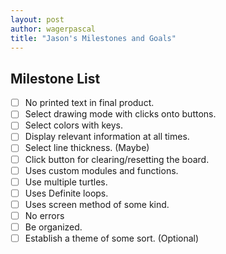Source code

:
 ```yaml
---
layout: post
author: wagerpascal
title: "Jason's Milestones and Goals"
---
```


## Milestone List

- [ ] No printed text in final product.
- [ ] Select drawing mode with clicks onto buttons.
- [ ] Select colors with keys. 
- [ ] Display relevant information at all times.
- [ ] Select line thickness. (Maybe)
- [ ] Click button for clearing/resetting the board.
- [ ] Uses custom modules and functions.
- [ ] Use multiple turtles.
- [ ] Uses Definite loops.
- [ ] Uses screen method of some kind.
- [ ] No errors
- [ ] Be organized. 
- [ ] Establish a theme of some sort. (Optional)
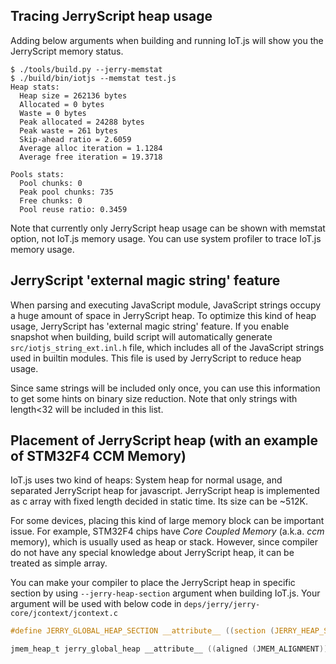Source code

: ## Tracing JerryScript heap usage

Adding below arguments when building and running IoT.js will show you the JerryScript memory status.

```text
$ ./tools/build.py --jerry-memstat
$ ./build/bin/iotjs --memstat test.js
Heap stats:
  Heap size = 262136 bytes
  Allocated = 0 bytes
  Waste = 0 bytes
  Peak allocated = 24288 bytes
  Peak waste = 261 bytes
  Skip-ahead ratio = 2.6059
  Average alloc iteration = 1.1284
  Average free iteration = 19.3718

Pools stats:
  Pool chunks: 0
  Peak pool chunks: 735
  Free chunks: 0
  Pool reuse ratio: 0.3459
```

Note that currently only JerryScript heap usage can be shown with memstat option, not IoT.js memory usage. You can use system profiler to trace IoT.js memory usage.

## JerryScript 'external magic string' feature

When parsing and executing JavaScript module, JavaScript strings occupy a huge amount of space in JerryScript heap. To optimize this kind of heap usage, JerryScript has 'external magic string' feature. If you enable snapshot when building, build script will automatically generate `src/iotjs_string_ext.inl.h` file, which includes all of the JavaScript strings used in builtin modules. This file is used by JerryScript to reduce heap usage.

Since same strings will be included only once, you can use this information to get some hints on binary size reduction. Note that only strings with length<32 will be included in this list.

## Placement of JerryScript heap (with an example of STM32F4 CCM Memory)

IoT.js uses two kind of heaps: System heap for normal usage, and separated JerryScript heap for javascript. JerryScript heap is implemented as c array with fixed length decided in static time. Its size can be ~512K.

For some devices, placing this kind of large memory block can be important issue. For example, STM32F4 chips have *Core Coupled Memory* (a.k.a. *ccm* memory), which is usually used as heap or stack. However, since compiler do not have any special knowledge about JerryScript heap, it can be treated as simple array.

You can make your compiler to place the JerryScript heap in specific section by using `--jerry-heap-section` argument when building IoT.js. Your argument will be used with below code in `deps/jerry/jerry-core/jcontext/jcontext.c`

```c
#define JERRY_GLOBAL_HEAP_SECTION __attribute__ ((section (JERRY_HEAP_SECTION_ATTR)))

jmem_heap_t jerry_global_heap __attribute__ ((aligned (JMEM_ALIGNMENT))) JERRY_GLOBAL_HEAP_SECTION;
```
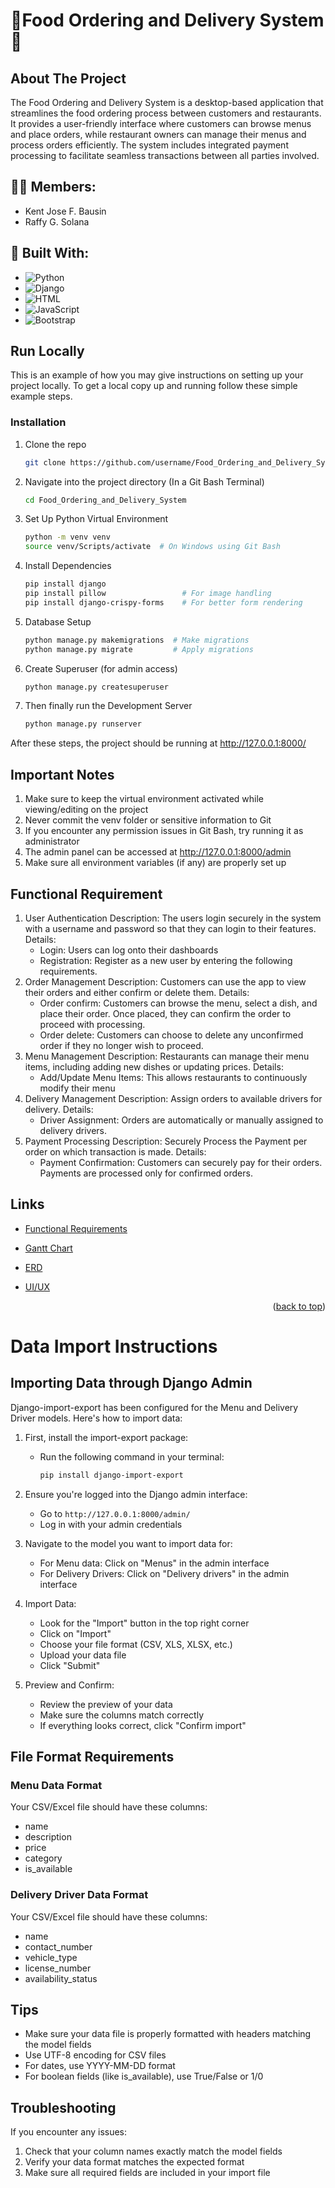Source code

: <a id="readme-top"></a>
# 🚚Food Ordering and Delivery System🚚

## About The Project

The Food Ordering and Delivery System is a desktop-based application that streamlines the food ordering process between customers and restaurants. It provides a user-friendly interface where customers can browse menus and place orders, while restaurant owners can manage their menus and process orders efficiently. The system includes integrated payment processing to facilitate seamless transactions between all parties involved.

## 🙋‍♂️ Members:
- Kent Jose F. Bausin
- Raffy G. Solana

## 🔨 Built With:

- ![Python](https://img.shields.io/badge/Python-3776AB?style=for-the-badge&logo=python&logoColor=white)
- ![Django](https://img.shields.io/badge/Django-092E20?style=for-the-badge&logo=django&logoColor=white)
- ![HTML](https://img.shields.io/badge/HTML5-E34F26?style=for-the-badge&logo=html5&logoColor=white)
- ![JavaScript](https://img.shields.io/badge/JavaScript-F7DF1E?style=for-the-badge&logo=javascript&logoColor=black)
- ![Bootstrap](https://img.shields.io/badge/Bootstrap-7952B3?style=for-the-badge&logo=bootstrap&logoColor=white)

## Run Locally

This is an example of how you may give instructions on setting up your project locally.
To get a local copy up and running follow these simple example steps.

### Installation

1. Clone the repo
   ```sh
   git clone https://github.com/username/Food_Ordering_and_Delivery_System.git
   ```
2. Navigate into the project directory (In a Git Bash Terminal)
   ```sh
   cd Food_Ordering_and_Delivery_System
   ```
3. Set Up Python Virtual Environment
   ```sh
   python -m venv venv
   source venv/Scripts/activate  # On Windows using Git Bash
   ```
4. Install Dependencies
   ```sh
   pip install django
   pip install pillow                 # For image handling
   pip install django-crispy-forms    # For better form rendering
   ```
5. Database Setup
   ```sh
   python manage.py makemigrations  # Make migrations
   python manage.py migrate         # Apply migrations
   ```
6. Create Superuser (for admin access)
    ```sh
    python manage.py createsuperuser
    ```
7. Then finally run the Development Server
   ```sh
   python manage.py runserver
   ```

After these steps, the project should be running at http://127.0.0.1:8000/

## Important Notes

1. Make sure to keep the virtual environment activated while viewing/editing on the project
2. Never commit the venv folder or sensitive information to Git
3. If you encounter any permission issues in Git Bash, try running it as administrator
4. The admin panel can be accessed at http://127.0.0.1:8000/admin
5. Make sure all environment variables (if any) are properly set up

## Functional Requirement
1. User Authentication
   Description: The users login securely in the system with a username and password so that they can login to their features.
    Details:
     - Login: Users can log onto their dashboards
     - Registration: Register as a new user by entering the following requirements.
2. Order Management
   Description: Customers can use the app to view their orders and either confirm or delete them.
    Details:
     - Order confirm: Customers can browse the menu, select a dish, and place their order. Once placed, they can confirm the order to proceed with processing.
     - Order delete: Customers can choose to delete any unconfirmed order if they no longer wish to proceed.
3. Menu Management
   Description: Restaurants can manage their menu items, including adding new dishes or updating prices.
    Details:
     - Add/Update Menu Items: This allows restaurants to continuously modify their menu
4. Delivery Management
   Description: Assign orders to available drivers for delivery.
    Details:
     - Driver Assignment: Orders are automatically or manually assigned to delivery drivers.
5. Payment Processing
   Description: Securely Process the Payment per order on which transaction is made.
    Details:
     - Payment Confirmation: Customers can securely pay for their orders. Payments are processed only for confirmed orders.

## Links

- [Functional Requirements](https://docs.google.com/document/d/1AthXtmaQ210Vcrmn-cGbGaN4lR0AdVr9Q6gzLmvgpcw/edit?usp=sharing)

- [Gantt Chart](https://docs.google.com/spreadsheets/d/1r2Hc3QVcvjZk1iXVlI7qCWuh4ZX_0FhKnk6CzMDfyCk/edit?usp=sharing)

- [ERD](https://www.figma.com/design/EFj5iOjeI0E1B9Je8P52yf/Entity-Relationship-Diagram?node-id=0-1&t=9zG1u1OBo282v0Y8-1)

- [UI/UX](https://www.figma.com/design/6vOxothoYyj1EuZEdI4g2O/Untitled?node-id=0-1&node-type=canvas&t=osrTp2l0xntU8vgo-0)

<p align="right">(<a href="#readme-top">back to top</a>)</p>

# Data Import Instructions

## Importing Data through Django Admin

Django-import-export has been configured for the Menu and Delivery Driver models. Here's how to import data:

1. First, install the import-export package:
   - Run the following command in your terminal:
     ```bash
     pip install django-import-export
     ```

2. Ensure you're logged into the Django admin interface:
   - Go to `http://127.0.0.1:8000/admin/`
   - Log in with your admin credentials

3. Navigate to the model you want to import data for:
   - For Menu data: Click on "Menus" in the admin interface
   - For Delivery Drivers: Click on "Delivery drivers" in the admin interface

4. Import Data:
   - Look for the "Import" button in the top right corner
   - Click on "Import"
   - Choose your file format (CSV, XLS, XLSX, etc.)
   - Upload your data file
   - Click "Submit"

5. Preview and Confirm:
   - Review the preview of your data
   - Make sure the columns match correctly
   - If everything looks correct, click "Confirm import"

## File Format Requirements

### Menu Data Format
Your CSV/Excel file should have these columns:
- name
- description
- price
- category
- is_available

### Delivery Driver Data Format
Your CSV/Excel file should have these columns:
- name
- contact_number
- vehicle_type
- license_number
- availability_status

## Tips
- Make sure your data file is properly formatted with headers matching the model fields
- Use UTF-8 encoding for CSV files
- For dates, use YYYY-MM-DD format
- For boolean fields (like is_available), use True/False or 1/0

## Troubleshooting
If you encounter any issues:
1. Check that your column names exactly match the model fields
2. Verify your data format matches the expected format
3. Make sure all required fields are included in your import file
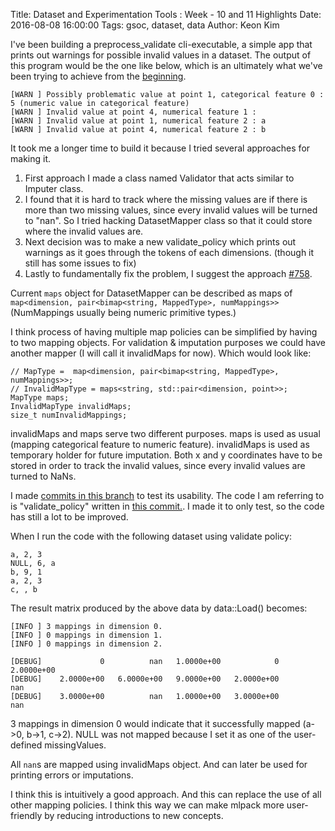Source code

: Title: Dataset and Experimentation Tools : Week - 10 and 11 Highlights
Date: 2016-08-08 16:00:00
Tags: gsoc, dataset, data
Author: Keon Kim

I've been building a preprocess_validate cli-executable,
a simple app that prints out warnings for possible invalid values in a dataset.
The output of this program would be the one like below, which is an ultimately
what we've been trying to achieve from the
[beginning](https://github.com/mlpack/mlpack/wiki/SummerOfCodeIdeas#dataset-and-experimentation-tools).

```
[WARN ] Possibly problematic value at point 1, categorical feature 0 :
5 (numeric value in categorical feature)
[WARN ] Invalid value at point 4, numerical feature 1 : 
[WARN ] Invalid value at point 1, numerical feature 2 : a
[WARN ] Invalid value at point 4, numerical feature 2 : b
```

It took me a longer time to build it because I tried several approaches for
making it.

1) First approach I made a class named Validator that acts similar to
   Imputer class.
2) I found that it is hard to track where the missing values are if there is
   more than two missing values, since every invalid values will be turned
   to "nan". So I tried hacking DatasetMapper class so that it could store
   where the invalid values are.
3) Next decision was to make a new validate_policy which prints out warnings
   as it goes through the tokens of each dimensions.
   (though it still has some issues to fix)
4) Lastly to fundamentally fix the problem, I suggest the approach
   [#758](https://github.com/mlpack/mlpack/issues/758).

Current `maps` object for DatasetMapper can be described as maps of
`map<dimension, pair<bimap<string, MappedType>, numMappings>>`
(NumMappings usually being numeric primitive types.)

I think process of having multiple map policies can be simplified by having
to two mapping objects. For validation & imputation purposes we could have
another mapper (I will call it invalidMaps for now). Which would look like:

```
// MapType =  map<dimension, pair<bimap<string, MappedType>, numMappings>>;
// InvalidMapType = maps<string, std::pair<dimension, point>>;
MapType maps;
InvalidMapType invalidMaps;
size_t numInvalidMappings;
```

invalidMaps and maps serve two different purposes.
maps is used as usual (mapping categorical feature to numeric feature).
invalidMaps is used as temporary holder for future imputation. Both x and y
coordinates have to be stored in order to track the invalid values, since
every invalid values are turned to NaNs.


I made [commits in this branch](https://github.com/keonkim/mlpack/commits/check)
to test its usability.
The code I am referring to is "validate_policy" written in
[this commit.](https://github.com/keonkim/mlpack/commit/2814bb578f1c7953042c585f6a50d58edebe08f2).
I made it to only test, so the code has still a lot to be improved.

When I run the code with the following dataset using validate policy:

```
a, 2, 3
NULL, 6, a
b, 9, 1
a, 2, 3
c, , b
```

The result matrix produced by the above data by data::Load() becomes:

```
[INFO ] 3 mappings in dimension 0.
[INFO ] 0 mappings in dimension 1.
[INFO ] 0 mappings in dimension 2.

[DEBUG]             0          nan   1.0000e+00            0   2.0000e+00
[DEBUG]    2.0000e+00   6.0000e+00   9.0000e+00   2.0000e+00          nan
[DEBUG]    3.0000e+00          nan   1.0000e+00   3.0000e+00          nan
```

3 mappings in dimension 0 would indicate that
it successfully mapped (a->0, b->1, c->2).
NULL was not mapped because I set it as one of the user-defined missingValues.

All `nan`s are mapped using invalidMaps object. And can later be used for
printing errors or imputations.

I think this is intuitively a good approach.
And this can replace the use of all other mapping policies.
I think this way we can make mlpack more user-friendly by reducing
introductions to new concepts.

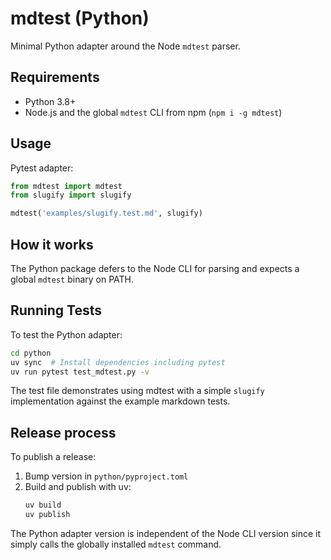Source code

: # mdtest (Python)

Minimal Python adapter around the Node `mdtest` parser.

## Requirements

- Python 3.8+
- Node.js and the global `mdtest` CLI from npm (`npm i -g mdtest`)

## Usage

Pytest adapter:

```python
from mdtest import mdtest
from slugify import slugify

mdtest('examples/slugify.test.md', slugify)
```

## How it works

The Python package defers to the Node CLI for parsing and expects a global `mdtest` binary on PATH.

## Running Tests

To test the Python adapter:

```bash
cd python
uv sync  # Install dependencies including pytest
uv run pytest test_mdtest.py -v
```

The test file demonstrates using mdtest with a simple `slugify` implementation against the example markdown tests.

## Release process

To publish a release:

1. Bump version in `python/pyproject.toml`
2. Build and publish with uv:
   ```bash
   uv build
   uv publish
   ```

The Python adapter version is independent of the Node CLI version since it simply calls the globally installed `mdtest` command.
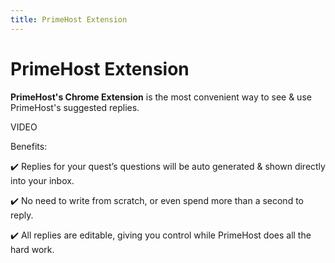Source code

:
 ```yaml
---
title: PrimeHost Extension
---
```

# **PrimeHost Extension**

**PrimeHost's Chrome Extension** is the most convenient way to see & use PrimeHost's suggested replies.

VIDEO

Benefits:

<p style="text-align: start">✔️ Replies for your quest’s questions will be auto generated &amp; shown directly into your inbox.</p><p style="text-align: start">✔️ No need to write from scratch, or even spend more than a second to reply.</p><p style="text-align: start">✔️ All replies are editable, giving you control while PrimeHost does all the hard work.</p>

⁂

▸ Work instruction
Copy, word for word, the entries above from the first line to the line that holds "- [ ] Select line thickness. (Maybe)". Drop the pictures.

▸ Your solution
Source code

:
 ```yaml
---
layout: post
author: wagerpascal
title: "Jason's Milestones and Goals"
---
```


## Milestone List

- [ ] No printed text in final product.
- [ ] Select drawing mode with clicks onto buttons.
- [ ] Select colors with keys. 
- [ ] Display relevant information at all times.
- [ ] Select line thickness. (Maybe)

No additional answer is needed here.